In the records below, find the line containing "your GitHub profile." and retype it and every line after it exactly, adding nothing.

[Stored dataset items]
◇ ◇ ◇ ◇ ◇ ◇ ◇
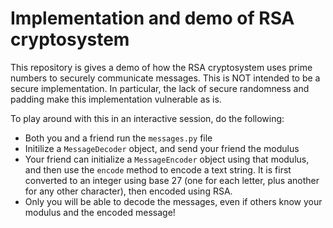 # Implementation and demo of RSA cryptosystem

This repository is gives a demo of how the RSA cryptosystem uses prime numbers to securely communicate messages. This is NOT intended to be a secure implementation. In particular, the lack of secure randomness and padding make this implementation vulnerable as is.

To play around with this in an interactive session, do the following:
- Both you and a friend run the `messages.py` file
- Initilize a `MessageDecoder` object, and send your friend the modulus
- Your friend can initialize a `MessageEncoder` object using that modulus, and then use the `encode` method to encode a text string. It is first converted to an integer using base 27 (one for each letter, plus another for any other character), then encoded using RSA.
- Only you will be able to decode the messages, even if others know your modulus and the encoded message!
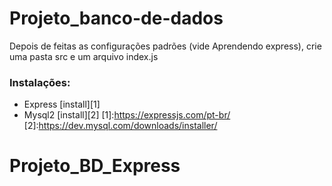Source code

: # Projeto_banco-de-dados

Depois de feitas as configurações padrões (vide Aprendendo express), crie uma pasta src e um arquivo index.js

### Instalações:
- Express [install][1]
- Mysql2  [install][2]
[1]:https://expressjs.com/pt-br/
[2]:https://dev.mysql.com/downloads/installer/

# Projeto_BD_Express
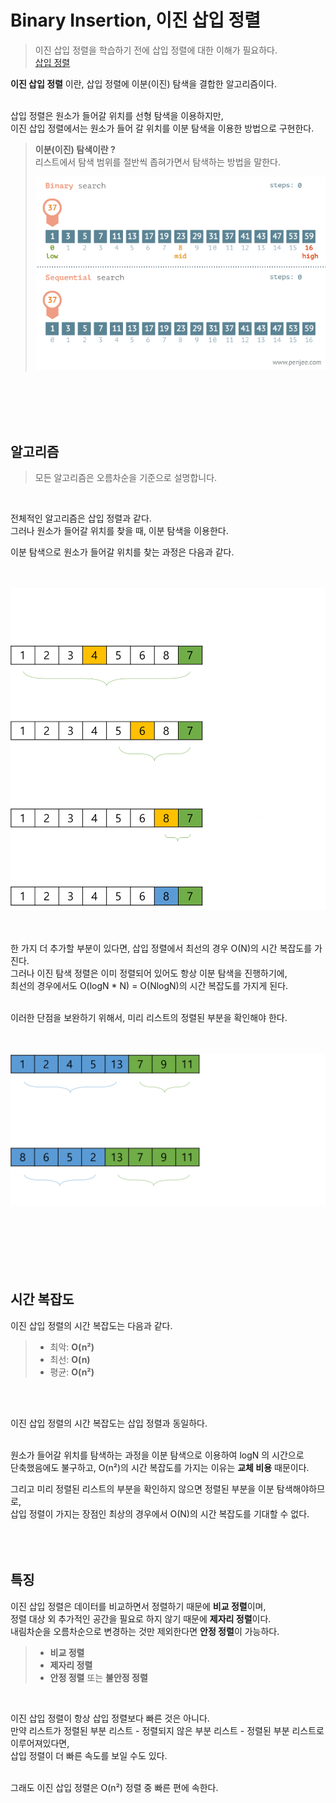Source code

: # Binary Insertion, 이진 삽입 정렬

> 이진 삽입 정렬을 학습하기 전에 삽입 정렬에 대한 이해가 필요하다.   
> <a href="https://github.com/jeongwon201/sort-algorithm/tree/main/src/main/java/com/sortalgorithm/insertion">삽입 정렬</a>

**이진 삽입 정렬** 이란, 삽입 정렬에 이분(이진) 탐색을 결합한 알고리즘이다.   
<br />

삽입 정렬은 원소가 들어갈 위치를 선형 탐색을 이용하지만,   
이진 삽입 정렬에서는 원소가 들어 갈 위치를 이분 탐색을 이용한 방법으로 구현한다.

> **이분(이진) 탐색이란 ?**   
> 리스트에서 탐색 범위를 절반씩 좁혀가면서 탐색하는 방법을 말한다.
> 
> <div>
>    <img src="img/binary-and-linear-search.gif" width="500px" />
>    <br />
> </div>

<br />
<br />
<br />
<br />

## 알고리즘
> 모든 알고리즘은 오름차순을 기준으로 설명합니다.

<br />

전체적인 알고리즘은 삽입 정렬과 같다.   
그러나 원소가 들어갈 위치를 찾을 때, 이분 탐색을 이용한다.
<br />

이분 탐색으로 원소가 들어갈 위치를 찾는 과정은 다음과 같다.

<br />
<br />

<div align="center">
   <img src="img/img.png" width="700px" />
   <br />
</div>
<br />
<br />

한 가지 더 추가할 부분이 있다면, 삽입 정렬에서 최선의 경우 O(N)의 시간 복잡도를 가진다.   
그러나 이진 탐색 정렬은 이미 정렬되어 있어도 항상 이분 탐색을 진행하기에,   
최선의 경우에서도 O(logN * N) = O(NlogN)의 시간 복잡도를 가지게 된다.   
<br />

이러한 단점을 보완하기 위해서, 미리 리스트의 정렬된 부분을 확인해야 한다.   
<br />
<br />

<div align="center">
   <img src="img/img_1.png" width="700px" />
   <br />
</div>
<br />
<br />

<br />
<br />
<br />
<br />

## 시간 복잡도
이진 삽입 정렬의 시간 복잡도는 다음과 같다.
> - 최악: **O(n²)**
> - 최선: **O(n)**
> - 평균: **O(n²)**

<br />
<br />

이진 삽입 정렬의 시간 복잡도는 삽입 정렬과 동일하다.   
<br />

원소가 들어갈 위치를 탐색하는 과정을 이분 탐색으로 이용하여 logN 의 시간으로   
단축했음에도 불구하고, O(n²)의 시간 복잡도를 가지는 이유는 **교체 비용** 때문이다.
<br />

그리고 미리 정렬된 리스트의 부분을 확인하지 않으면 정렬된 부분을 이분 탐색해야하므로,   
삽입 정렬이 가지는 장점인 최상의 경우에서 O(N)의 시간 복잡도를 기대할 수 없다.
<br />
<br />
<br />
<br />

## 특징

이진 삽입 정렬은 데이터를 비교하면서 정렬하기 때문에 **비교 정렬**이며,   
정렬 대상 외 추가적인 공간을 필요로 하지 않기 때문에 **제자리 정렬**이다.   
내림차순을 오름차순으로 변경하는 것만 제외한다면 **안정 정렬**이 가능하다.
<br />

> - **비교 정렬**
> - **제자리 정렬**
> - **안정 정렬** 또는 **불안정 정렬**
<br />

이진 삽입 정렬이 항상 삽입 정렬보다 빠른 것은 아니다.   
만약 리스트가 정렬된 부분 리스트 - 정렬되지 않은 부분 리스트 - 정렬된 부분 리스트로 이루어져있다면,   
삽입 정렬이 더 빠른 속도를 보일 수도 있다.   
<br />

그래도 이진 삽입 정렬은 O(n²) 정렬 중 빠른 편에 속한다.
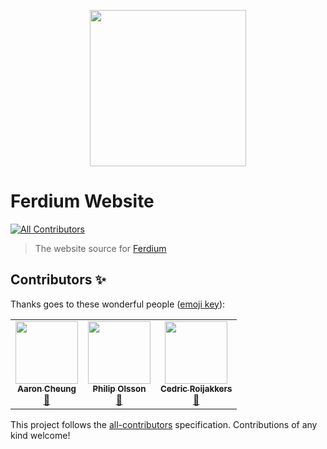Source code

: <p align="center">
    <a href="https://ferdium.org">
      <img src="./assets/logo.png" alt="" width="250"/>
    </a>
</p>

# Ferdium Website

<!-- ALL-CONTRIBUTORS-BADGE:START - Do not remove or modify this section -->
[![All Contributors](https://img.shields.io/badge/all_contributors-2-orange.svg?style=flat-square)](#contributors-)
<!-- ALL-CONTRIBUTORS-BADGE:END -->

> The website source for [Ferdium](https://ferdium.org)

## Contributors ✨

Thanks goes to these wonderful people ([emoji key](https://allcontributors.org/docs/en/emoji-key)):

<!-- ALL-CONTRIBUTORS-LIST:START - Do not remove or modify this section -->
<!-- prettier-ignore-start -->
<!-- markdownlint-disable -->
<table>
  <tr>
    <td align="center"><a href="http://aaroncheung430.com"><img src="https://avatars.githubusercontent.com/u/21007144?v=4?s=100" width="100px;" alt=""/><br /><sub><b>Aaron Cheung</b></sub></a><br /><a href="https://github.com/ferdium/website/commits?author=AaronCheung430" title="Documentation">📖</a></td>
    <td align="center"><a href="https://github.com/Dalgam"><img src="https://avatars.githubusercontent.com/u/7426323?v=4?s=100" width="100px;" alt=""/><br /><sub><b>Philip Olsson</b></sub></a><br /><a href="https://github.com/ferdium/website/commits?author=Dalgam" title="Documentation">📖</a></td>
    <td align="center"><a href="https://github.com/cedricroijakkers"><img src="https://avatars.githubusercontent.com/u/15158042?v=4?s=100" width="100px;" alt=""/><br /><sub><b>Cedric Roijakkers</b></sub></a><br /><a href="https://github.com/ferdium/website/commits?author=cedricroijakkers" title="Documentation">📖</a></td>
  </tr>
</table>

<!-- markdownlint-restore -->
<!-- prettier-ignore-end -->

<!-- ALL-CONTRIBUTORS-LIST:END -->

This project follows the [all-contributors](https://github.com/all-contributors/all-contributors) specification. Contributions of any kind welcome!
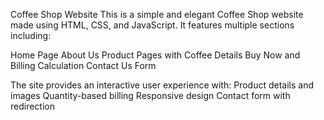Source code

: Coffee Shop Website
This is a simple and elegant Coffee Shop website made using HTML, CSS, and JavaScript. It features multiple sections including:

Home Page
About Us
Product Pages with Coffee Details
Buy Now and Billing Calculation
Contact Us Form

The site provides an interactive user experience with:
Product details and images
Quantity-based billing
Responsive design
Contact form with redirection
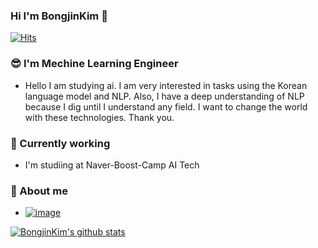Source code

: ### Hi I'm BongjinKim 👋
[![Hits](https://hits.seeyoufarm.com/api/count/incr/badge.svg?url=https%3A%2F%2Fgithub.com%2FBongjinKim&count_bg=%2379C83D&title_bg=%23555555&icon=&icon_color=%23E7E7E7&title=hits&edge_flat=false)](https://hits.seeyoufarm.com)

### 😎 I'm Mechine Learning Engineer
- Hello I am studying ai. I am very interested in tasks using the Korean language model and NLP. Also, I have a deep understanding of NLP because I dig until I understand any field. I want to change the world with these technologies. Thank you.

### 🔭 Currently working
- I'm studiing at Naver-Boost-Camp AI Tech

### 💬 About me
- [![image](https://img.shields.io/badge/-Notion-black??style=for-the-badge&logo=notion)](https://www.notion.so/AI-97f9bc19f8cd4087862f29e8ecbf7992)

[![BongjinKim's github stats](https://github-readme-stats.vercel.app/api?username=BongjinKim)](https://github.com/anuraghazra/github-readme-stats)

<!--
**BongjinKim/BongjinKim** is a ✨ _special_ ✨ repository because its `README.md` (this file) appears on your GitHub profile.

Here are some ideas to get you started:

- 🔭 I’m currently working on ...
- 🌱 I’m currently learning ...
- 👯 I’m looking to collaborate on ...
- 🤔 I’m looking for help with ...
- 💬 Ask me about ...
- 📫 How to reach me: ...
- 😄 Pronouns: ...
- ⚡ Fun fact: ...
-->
◇ ◇ ◇ ◇ ◇ ◇ ◇
=== Answer section ===
**BongjinKim/BongjinKim** is a ✨ _special_ ✨ repository because its `README.md` (this file) appears on your GitHub profile.

Here are some ideas to get you started:

- 🔭 I’m currently working on ...
- 🌱 I’m currently learning ...
- 👯 I’m looking to collaborate on ...
- 🤔 I’m looking for help with ...
- 💬 Ask me about ...
- 📫 How to reach me: ...
- 😄 Pronouns: ...
- ⚡ Fun fact: ...
-->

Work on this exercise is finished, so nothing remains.